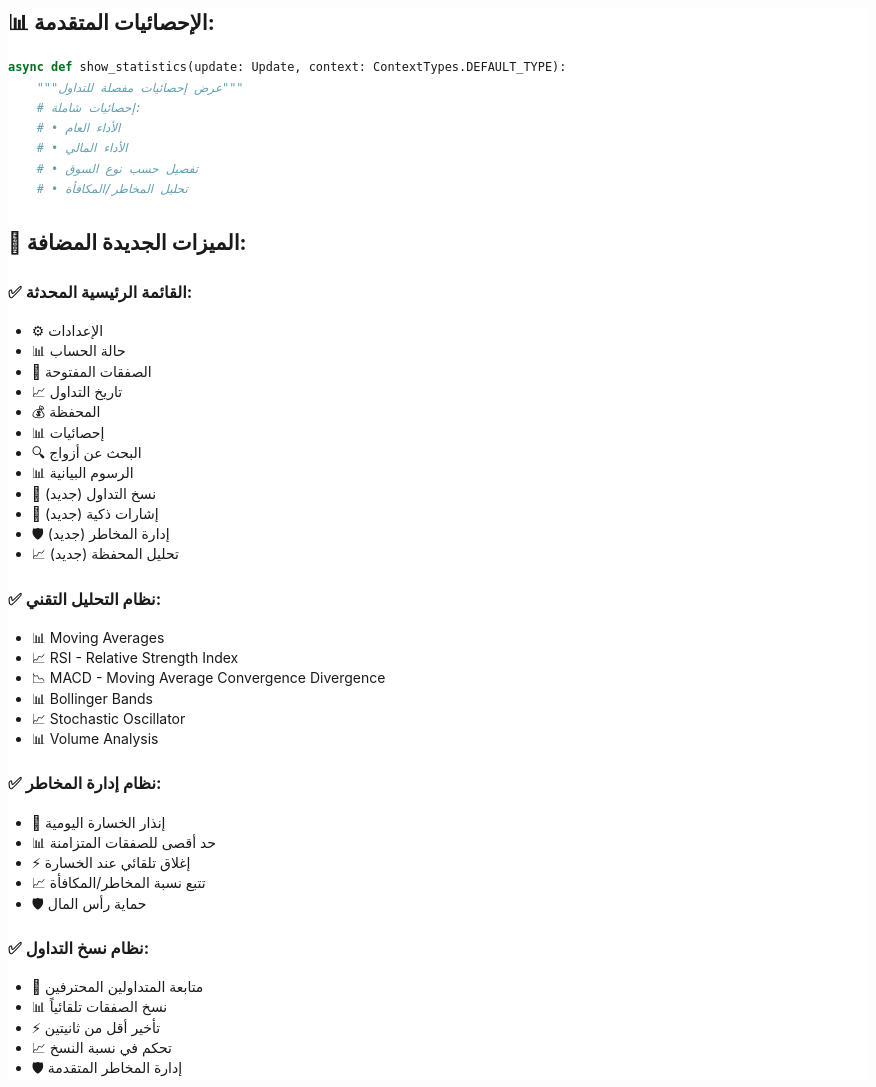 ## 📊 الإحصائيات المتقدمة:
```python
async def show_statistics(update: Update, context: ContextTypes.DEFAULT_TYPE):
    """عرض إحصائيات مفصلة للتداول"""
    # إحصائيات شاملة:
    # • الأداء العام
    # • الأداء المالي
    # • تفصيل حسب نوع السوق
    # • تحليل المخاطر/المكافأة
```

## 🎯 الميزات الجديدة المضافة:

### ✅ **القائمة الرئيسية المحدثة:**
- ⚙️ الإعدادات
- 📊 حالة الحساب
- 🔄 الصفقات المفتوحة
- 📈 تاريخ التداول
- 💰 المحفظة
- 📊 إحصائيات
- 🔍 البحث عن أزواج
- 📊 الرسوم البيانية
- 🤖 نسخ التداول (جديد)
- 🧠 إشارات ذكية (جديد)
- 🛡️ إدارة المخاطر (جديد)
- 📈 تحليل المحفظة (جديد)

### ✅ **نظام التحليل التقني:**
- 📊 Moving Averages
- 📈 RSI - Relative Strength Index
- 📉 MACD - Moving Average Convergence Divergence
- 📊 Bollinger Bands
- 📈 Stochastic Oscillator
- 📊 Volume Analysis

### ✅ **نظام إدارة المخاطر:**
- 🚨 إنذار الخسارة اليومية
- 📊 حد أقصى للصفقات المتزامنة
- ⚡ إغلاق تلقائي عند الخسارة
- 📈 تتبع نسبة المخاطر/المكافأة
- 🛡️ حماية رأس المال

### ✅ **نظام نسخ التداول:**
- 👑 متابعة المتداولين المحترفين
- 📊 نسخ الصفقات تلقائياً
- ⚡ تأخير أقل من ثانيتين
- 📈 تحكم في نسبة النسخ
- 🛡️ إدارة المخاطر المتقدمة
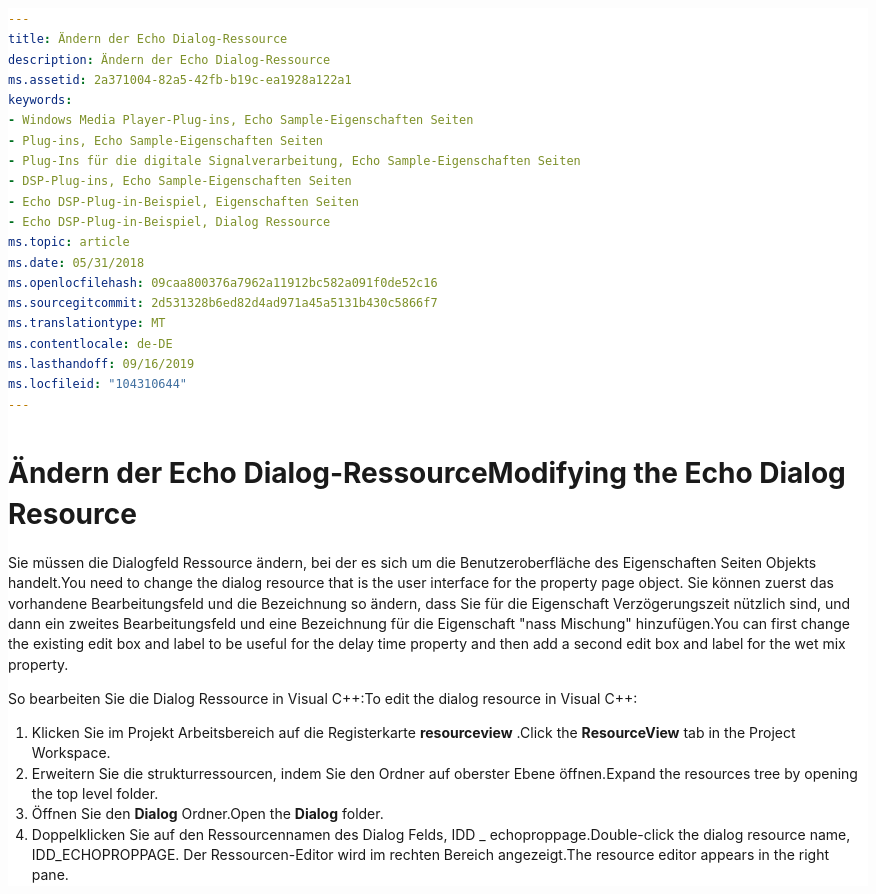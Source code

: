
 ```yaml
---
title: Ändern der Echo Dialog-Ressource
description: Ändern der Echo Dialog-Ressource
ms.assetid: 2a371004-82a5-42fb-b19c-ea1928a122a1
keywords:
- Windows Media Player-Plug-ins, Echo Sample-Eigenschaften Seiten
- Plug-ins, Echo Sample-Eigenschaften Seiten
- Plug-Ins für die digitale Signalverarbeitung, Echo Sample-Eigenschaften Seiten
- DSP-Plug-ins, Echo Sample-Eigenschaften Seiten
- Echo DSP-Plug-in-Beispiel, Eigenschaften Seiten
- Echo DSP-Plug-in-Beispiel, Dialog Ressource
ms.topic: article
ms.date: 05/31/2018
ms.openlocfilehash: 09caa800376a7962a11912bc582a091f0de52c16
ms.sourcegitcommit: 2d531328b6ed82d4ad971a45a5131b430c5866f7
ms.translationtype: MT
ms.contentlocale: de-DE
ms.lasthandoff: 09/16/2019
ms.locfileid: "104310644"
---
```

# <a name="modifying-the-echo-dialog-resource"></a><span data-ttu-id="c7549-109">Ändern der Echo Dialog-Ressource</span><span class="sxs-lookup"><span data-stu-id="c7549-109">Modifying the Echo Dialog Resource</span></span>

<span data-ttu-id="c7549-110">Sie müssen die Dialogfeld Ressource ändern, bei der es sich um die Benutzeroberfläche des Eigenschaften Seiten Objekts handelt.</span><span class="sxs-lookup"><span data-stu-id="c7549-110">You need to change the dialog resource that is the user interface for the property page object.</span></span> <span data-ttu-id="c7549-111">Sie können zuerst das vorhandene Bearbeitungsfeld und die Bezeichnung so ändern, dass Sie für die Eigenschaft Verzögerungszeit nützlich sind, und dann ein zweites Bearbeitungsfeld und eine Bezeichnung für die Eigenschaft "nass Mischung" hinzufügen.</span><span class="sxs-lookup"><span data-stu-id="c7549-111">You can first change the existing edit box and label to be useful for the delay time property and then add a second edit box and label for the wet mix property.</span></span>

<span data-ttu-id="c7549-112">So bearbeiten Sie die Dialog Ressource in Visual C++:</span><span class="sxs-lookup"><span data-stu-id="c7549-112">To edit the dialog resource in Visual C++:</span></span>

1.  <span data-ttu-id="c7549-113">Klicken Sie im Projekt Arbeitsbereich auf die Registerkarte **resourceview** .</span><span class="sxs-lookup"><span data-stu-id="c7549-113">Click the **ResourceView** tab in the Project Workspace.</span></span>
2.  <span data-ttu-id="c7549-114">Erweitern Sie die strukturressourcen, indem Sie den Ordner auf oberster Ebene öffnen.</span><span class="sxs-lookup"><span data-stu-id="c7549-114">Expand the resources tree by opening the top level folder.</span></span>
3.  <span data-ttu-id="c7549-115">Öffnen Sie den **Dialog** Ordner.</span><span class="sxs-lookup"><span data-stu-id="c7549-115">Open the **Dialog** folder.</span></span>
4.  <span data-ttu-id="c7549-116">Doppelklicken Sie auf den Ressourcennamen des Dialog Felds, IDD \_ echoproppage.</span><span class="sxs-lookup"><span data-stu-id="c7549-116">Double-click the dialog resource name, IDD\_ECHOPROPPAGE.</span></span> <span data-ttu-id="c7549-117">Der Ressourcen-Editor wird im rechten Bereich angezeigt.</span><span class="sxs-lookup"><span data-stu-id="c7549-117">The resource editor appears in the right pane.</span></span>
+ + +
● Instructions for the task
Scan the material above for the word "Beispiel", and copy every line in which it is found.

● Response for this exercise
- Echo DSP-Plug-in-Beispiel, Eigenschaften Seiten
- Echo DSP-Plug-in-Beispiel, Dialog Ressource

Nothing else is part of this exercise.